# **Summary**

**Dataset Description**

I am using the Coffee Quality Database from the Coffee Quality Institute GitHub Repository. This dataset contains detailed cupping reviews of Arabica coffees from around the world, including:


*   Country of Origin
*   Altitude
*   Processing method
*   Cupping scores (Aroma, Acidity, Body, Aftertaste, etc.)


It has over 1,300 rows of Arabica samples and will help answer questions around coffee quality by region and production methods.

**Main Goal / Research Question**

What countries produce the highest quality coffee, and how do altitude and processing method influence cupping scores like aroma, acidity, and total rating?

This interactive Dash app is designed for coffee buyers, enthusiasts, or researchers who want to explore coffee data visually and interactively.

**Limitations**


*   Some values (e.g., altitude, processing method) are inconsistent or missing

*   Altitude ranges need to be cleaned and normalized numerically
*   The current visualizations are static and not yet filterable in real time




**Plan Moving Forward**

*   Clean the dataset further to normalize numeric and categorical fields
*   Build Dash filters for:
    *   Country
    *   Altitude Range
    *   Processing Method
    *   Aroma, acidity, body, etc.
*   Develop interactive visualizations that respond to these filters
*   Improve design with perceptual effectiveness (color, encoding, labeling)







**Functioning Plotly Visualizations**

In [None]:
import pandas as pd
import plotly.express as px
from IPython.display import display


url = 'https://docs.google.com/spreadsheets/d/e/2PACX-1vSsmAo0sTU5LeSQz6QaCOAMEvqSb9m4iA6lf1b_i1Iwi5QtD-OnkMkDh_NT2KLLstHQ_uKHgS_VHIVH/pub?output=csv'
df = pd.read_csv(url)


df['Altitude'] = df['Altitude'].astype(str).str.extract(r'(\d+)').astype(float)
df_filtered = df[['Country.of.Origin', 'Altitude']].dropna()

df_filtered = df_filtered[df_filtered['Altitude'] < 10000]
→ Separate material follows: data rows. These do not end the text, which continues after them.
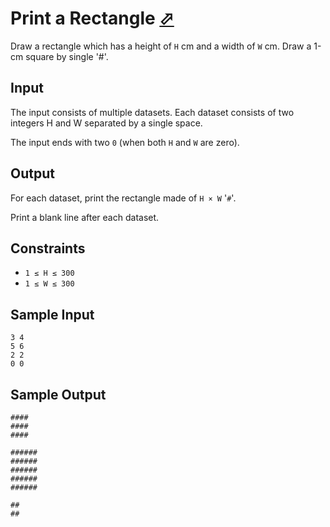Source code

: # Print a Rectangle [⬀](https://judge.u-aizu.ac.jp/onlinejudge/description.jsp?id=ITP1_5_A)

Draw a rectangle which has a height of `H` cm and a width of `W` cm. Draw a 1-cm square by single '#'.

## Input
The input consists of multiple datasets. Each dataset consists of two integers H and W separated by a single space.

The input ends with two `0` (when both `H` and `W` are zero).

## Output
For each dataset, print the rectangle made of `H × W` '`#`'.

Print a blank line after each dataset.

## Constraints
- `1 ≤ H ≤ 300`
- `1 ≤ W ≤ 300`

## Sample Input
```
3 4
5 6
2 2
0 0
```

## Sample Output
```
####
####
####

######
######
######
######
######

##
##

```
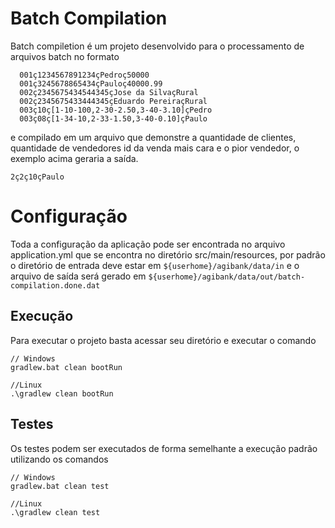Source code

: # Batch Compilation
Batch compiletion é um projeto desenvolvido para o processamento de arquivos batch no formato

```
  001ç1234567891234çPedroç50000
  001ç3245678865434çPauloç40000.99
  002ç2345675434544345çJose da SilvaçRural
  002ç2345675433444345çEduardo PereiraçRural
  003ç10ç[1-10-100,2-30-2.50,3-40-3.10]çPedro
  003ç08ç[1-34-10,2-33-1.50,3-40-0.10]çPaulo
```

e compilado em um arquivo que demonstre a quantidade de clientes, quantidade de vendedores id da venda mais cara e o pior vendedor, o exemplo acima geraria a saída.

```
2ç2ç10çPaulo
```
# Configuração
Toda a configuração da aplicação pode ser encontrada no arquivo application.yml que se encontra no diretório src/main/resources, por padrão o diretório de entrada deve estar em `${userhome}/agibank/data/in` e o arquivo de saída será gerado em `${userhome}/agibank/data/out/batch-compilation.done.dat`

## Execução
Para executar o projeto basta acessar seu diretório e executar o comando
```
// Windows
gradlew.bat clean bootRun

//Linux
.\gradlew clean bootRun
```

## Testes
Os testes podem ser executados de forma semelhante a execução padrão utilizando os comandos
```
// Windows
gradlew.bat clean test

//Linux
.\gradlew clean test
```
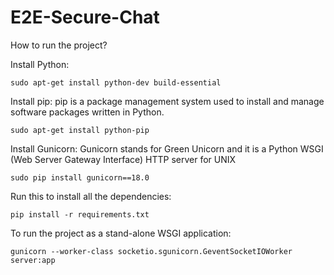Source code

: # E2E-Secure-Chat
How to run the project?

Install Python:
```
sudo apt-get install python-dev build-essential
```
Install pip:
pip is a package management system used to install and manage software packages written in Python.
```
sudo apt-get install python-pip
```
Install Gunicorn:
Gunicorn stands for Green Unicorn and it is a Python WSGI (Web Server Gateway Interface) HTTP server for UNIX
```
sudo pip install gunicorn==18.0
```
Run this to install all the dependencies:
```
pip install -r requirements.txt
```
To run the project as a stand-alone WSGI application:
```
gunicorn --worker-class socketio.sgunicorn.GeventSocketIOWorker server:app
```
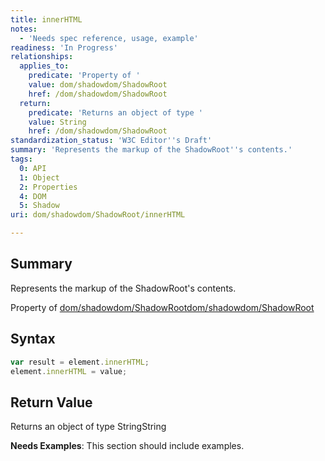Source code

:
```yaml
---
title: innerHTML
notes:
  - 'Needs spec reference, usage, example'
readiness: 'In Progress'
relationships:
  applies_to:
    predicate: 'Property of '
    value: dom/shadowdom/ShadowRoot
    href: /dom/shadowdom/ShadowRoot
  return:
    predicate: 'Returns an object of type '
    value: String
    href: /dom/shadowdom/ShadowRoot
standardization_status: 'W3C Editor''s Draft'
summary: 'Represents the markup of the ShadowRoot''s contents.'
tags:
  0: API
  1: Object
  2: Properties
  4: DOM
  5: Shadow
uri: dom/shadowdom/ShadowRoot/innerHTML

---
```

## Summary

Represents the markup of the ShadowRoot's contents.

Property of [dom/shadowdom/ShadowRoot](/dom/shadowdom/ShadowRoot)[dom/shadowdom/ShadowRoot](/dom/shadowdom/ShadowRoot)

## Syntax

``` js
var result = element.innerHTML;
element.innerHTML = value;
```

## Return Value

Returns an object of type StringString

**Needs Examples**: This section should include examples.

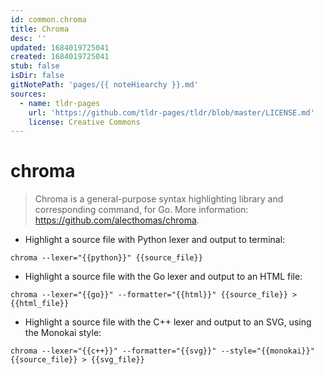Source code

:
 ```yaml
---
id: common.chroma
title: Chroma
desc: ''
updated: 1684019725041
created: 1684019725041
stub: false
isDir: false
gitNotePath: 'pages/{{ noteHiearchy }}.md'
sources:
  - name: tldr-pages
    url: 'https://github.com/tldr-pages/tldr/blob/master/LICENSE.md'
    license: Creative Commons
---
```

# chroma

> Chroma is a general-purpose syntax highlighting library and corresponding command, for Go.
> More information: <https://github.com/alecthomas/chroma>.

- Highlight a source file with Python lexer and output to terminal:

`chroma --lexer="{{python}}" {{source_file}}`

- Highlight a source file with the Go lexer and output to an HTML file:

`chroma --lexer="{{go}}" --formatter="{{html}}" {{source_file}} > {{html_file}}`

- Highlight a source file with the C++ lexer and output to an SVG, using the Monokai style:

`chroma --lexer="{{c++}}" --formatter="{{svg}}" --style="{{monokai}}" {{source_file}} > {{svg_file}}`

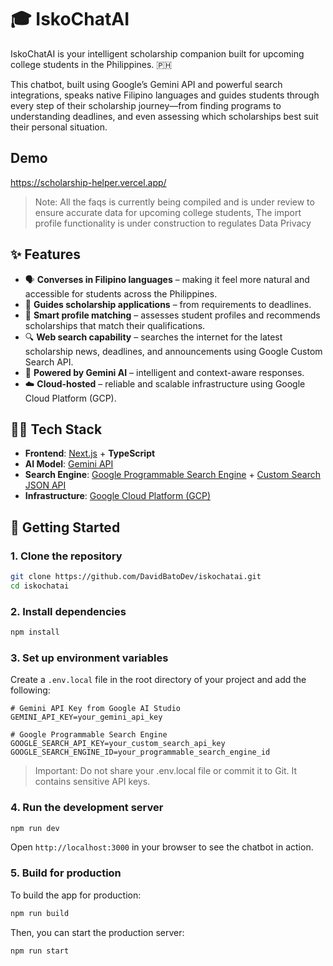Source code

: # 🎓 IskoChatAI

IskoChatAI is your intelligent scholarship companion built for upcoming college students in the Philippines. 🇵🇭

This chatbot, built using Google’s Gemini API and powerful search integrations, speaks native Filipino languages and guides students through every step of their scholarship journey—from finding programs to understanding deadlines, and even assessing which scholarships best suit their personal situation.

## Demo
https://scholarship-helper.vercel.app/

> Note: All the faqs is currently being compiled and is under review to ensure accurate data for upcoming college students, The import profile functionality is under construction to regulates Data Privacy

## ✨ Features

- 🗣️ **Converses in Filipino languages** – making it feel more natural and accessible for students across the Philippines.
- 📅 **Guides scholarship applications** – from requirements to deadlines.
- 🧠 **Smart profile matching** – assesses student profiles and recommends scholarships that match their qualifications.
- 🔍 **Web search capability** – searches the internet for the latest scholarship news, deadlines, and announcements using Google Custom Search API.
- 🤖 **Powered by Gemini AI** – intelligent and context-aware responses.
- ☁️ **Cloud-hosted** – reliable and scalable infrastructure using Google Cloud Platform (GCP).

## 🧑‍💻 Tech Stack

- **Frontend**: [Next.js](https://nextjs.org/) + **TypeScript**
- **AI Model**: [Gemini API](https://ai.google.dev/)
- **Search Engine**: [Google Programmable Search Engine](https://programmablesearchengine.google.com/about/) + [Custom Search JSON API](https://developers.google.com/custom-search/v1/overview)
- **Infrastructure**: [Google Cloud Platform (GCP)](https://cloud.google.com/)

## 🚀 Getting Started

### 1. Clone the repository

```bash
git clone https://github.com/DavidBatoDev/iskochatai.git
cd iskochatai
```

### 2. Install dependencies

```bash
npm install
```

### 3. Set up environment variables

Create a `.env.local` file in the root directory of your project and add the following:

```env
# Gemini API Key from Google AI Studio
GEMINI_API_KEY=your_gemini_api_key

# Google Programmable Search Engine
GOOGLE_SEARCH_API_KEY=your_custom_search_api_key
GOOGLE_SEARCH_ENGINE_ID=your_programmable_search_engine_id
```

>  Important: Do not share your .env.local file or commit it to Git. It contains sensitive API keys.

### 4. Run the development server

```bash
npm run dev
```

Open `http://localhost:3000` in your browser to see the chatbot in action.


### 5. Build for production

To build the app for production:

```bash
npm run build
```

Then, you can start the production server:

```bash
npm run start
```
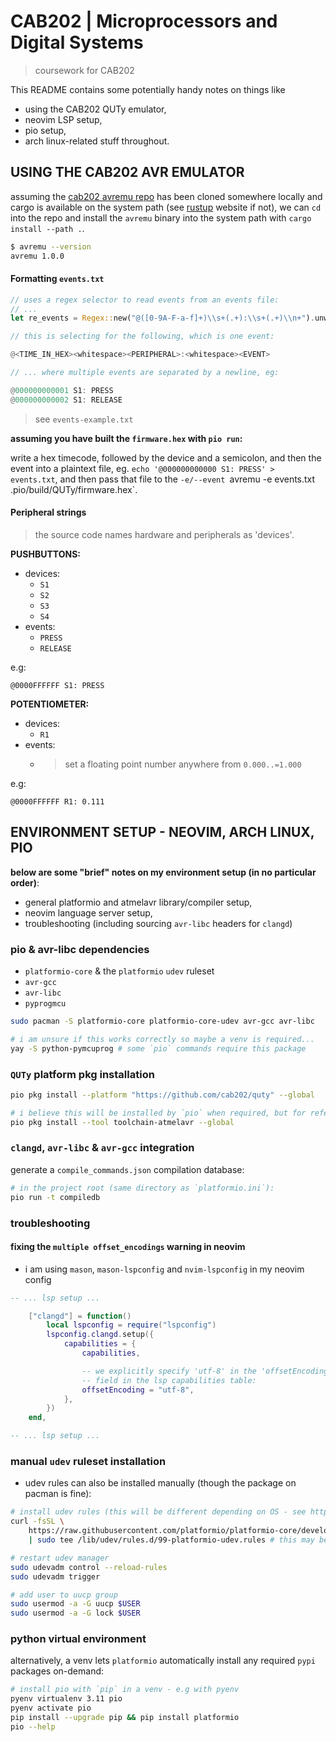 # CAB202 | Microprocessors and Digital Systems

> coursework for CAB202

This README contains some potentially handy notes on things like
- using the CAB202 QUTy emulator,
- neovim LSP setup,
- pio setup,
- arch linux-related stuff throughout.

## USING THE CAB202 AVR EMULATOR

assuming the [cab202 avremu repo](https://github.com/cab202/avremu) has been
cloned somewhere locally and cargo is available on the system path (see
[rustup](https://rustup.rs/) website if not), we can `cd` into the repo and install
the `avremu` binary into the system path with `cargo install --path .`.

```bash
$ avremu --version
avremu 1.0.0
```

#### Formatting `events.txt`

```rust
// uses a regex selector to read events from an events file:
// ...
let re_events = Regex::new("@([0-9A-F-a-f]+)\\s+(.+):\\s+(.+)\\n+").unwrap();

// this is selecting for the following, which is one event:

@<TIME_IN_HEX><whitespace><PERIPHERAL>:<whitespace><EVENT>

// ... where multiple events are separated by a newline, eg:

@000000000001 S1: PRESS
@000000000002 S1: RELEASE
```

> see `events-example.txt`

**assuming you have built the `firmware.hex` with `pio run`:**

write a hex timecode, followed by the device and a semicolon, and then the event into a plaintext file,
eg. `echo '@000000000000 S1: PRESS' > events.txt`,
and then pass that file to the `-e/--event `avremu -e events.txt .pio/build/QUTy/firmware.hex`.

#### Peripheral strings

> the source code names hardware and peripherals as 'devices'.

**PUSHBUTTONS:**
- devices:
    - `S1`
    - `S2`
    - `S3`
    - `S4`
- events:
    - `PRESS`
    - `RELEASE`

e.g:
```
@0000FFFFFF S1: PRESS
```

**POTENTIOMETER:**
- devices:
    - `R1`
- events:
    - > set a floating point number anywhere from `0.000..=1.000`

e.g:
```
@0000FFFFFF R1: 0.111
```

## ENVIRONMENT SETUP - NEOVIM, ARCH LINUX, PIO

**below are some "brief" notes on my environment setup (in no particular order)**:
- general platformio and atmelavr library/compiler setup,
- neovim language server setup,
- troubleshooting (including sourcing `avr-libc` headers for `clangd`)

### pio & avr-libc dependencies

- `platformio-core` & the `platformio` `udev` ruleset
- `avr-gcc`
- `avr-libc`
- `pyprogmcu`

```bash
sudo pacman -S platformio-core platformio-core-udev avr-gcc avr-libc

# i am unsure if this works correctly so maybe a venv is required...
yay -S python-pymcuprog # some `pio` commands require this package
```

### `QUTy` platform pkg installation

```bash
pio pkg install --platform "https://github.com/cab202/quty" --global

# i believe this will be installed by `pio` when required, but for reference:
pio pkg install --tool toolchain-atmelavr --global
```

### `clangd`, `avr-libc` & `avr-gcc` integration

generate a `compile_commands.json` compilation database:

```bash
# in the project root (same directory as `platformio.ini`):
pio run -t compiledb
```
### troubleshooting

#### fixing the `multiple offset_encodings` warning in neovim

- i am using `mason`, `mason-lspconfig` and `nvim-lspconfig` in my neovim config

```lua
-- ... lsp setup ...

	["clangd"] = function()
		local lspconfig = require("lspconfig")
		lspconfig.clangd.setup({
			capabilities = {
				capabilities,

                -- we explicitly specify 'utf-8' in the 'offsetEncoding'
                -- field in the lsp capabilities table:
				offsetEncoding = "utf-8",
			},
		})
	end,

-- ... lsp setup ...
```

### manual `udev` ruleset installation

- udev rules can also be installed manually (though the package on pacman is fine):

```bash
# install udev rules (this will be different depending on OS - see https://docs.platformio.org/en/stable/core/installation/udev-rules.html)
curl -fsSL \
    https://raw.githubusercontent.com/platformio/platformio-core/develop/platformio/assets/system/99-platformio-udev.rules \
    | sudo tee /lib/udev/rules.d/99-platformio-udev.rules # this may be at `/etc/udev/...` on non-arch systems, see above.

# restart udev manager
sudo udevadm control --reload-rules
sudo udevadm trigger

# add user to uucp group
sudo usermod -a -G uucp $USER
sudo usermod -a -G lock $USER
```

### python virtual environment

alternatively, a venv lets `platformio` automatically install any required `pypi` packages on-demand:

```bash
# install pio with `pip` in a venv - e.g with pyenv
pyenv virtualenv 3.11 pio
pyenv activate pio
pip install --upgrade pip && pip install platformio
pio --help
```
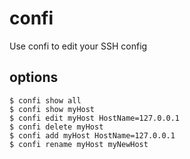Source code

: # confi
Use confi to edit your SSH config

## options
```
$ confi show all
$ confi show myHost
$ confi edit myHost HostName=127.0.0.1
$ confi delete myHost
$ confi add myHost HostName=127.0.0.1
$ confi rename myHost myNewHost
```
median_altitude = df_filtered.groupby('Country.of.Origin')['Altitude'].median().reset_index()

display(median_altitude)


#Bar chart for median altitude per country
fig2 = px.bar(median_altitude, x="Country.of.Origin", y="Altitude",
              title="Median Altitude of Coffee Production by Country",
              labels={"Altitude": "Median Altitude (m)", "Country.of.Origin": "Country"},
              template="plotly_white",
              color_discrete_sequence=["#636EFA"])

fig2.show()

Unnamed: 0,Country.of.Origin,Altitude
0,Brazil,977.5
1,Burundi,1790.0
2,China,1540.0
3,Colombia,1600.0
4,Costa Rica,1300.0
5,Cote d?Ivoire,200.0
6,Ecuador,420.0
7,El Salvador,1330.0
8,Ethiopia,1750.0
9,Guatemala,4000.0


In [None]:
df_box = df[['Processing.Method', 'Total.Cup.Points']].dropna()

fig = px.box(
    df_box,
    x='Processing.Method', y='Total.Cup.Points',
    color='Processing.Method',
    title='Score Distribution by Processing Method')
fig.show()

In [None]:
#Box Plot
fig2 = px.box(df,
              x='Country.of.Origin',
              y='Total.Cup.Points',
              title="Distribution of Coffee Quality Scores by Country",
              color='Country.of.Origin')

fig2.update_traces(marker=dict(symbol='cross'))
fig2.show()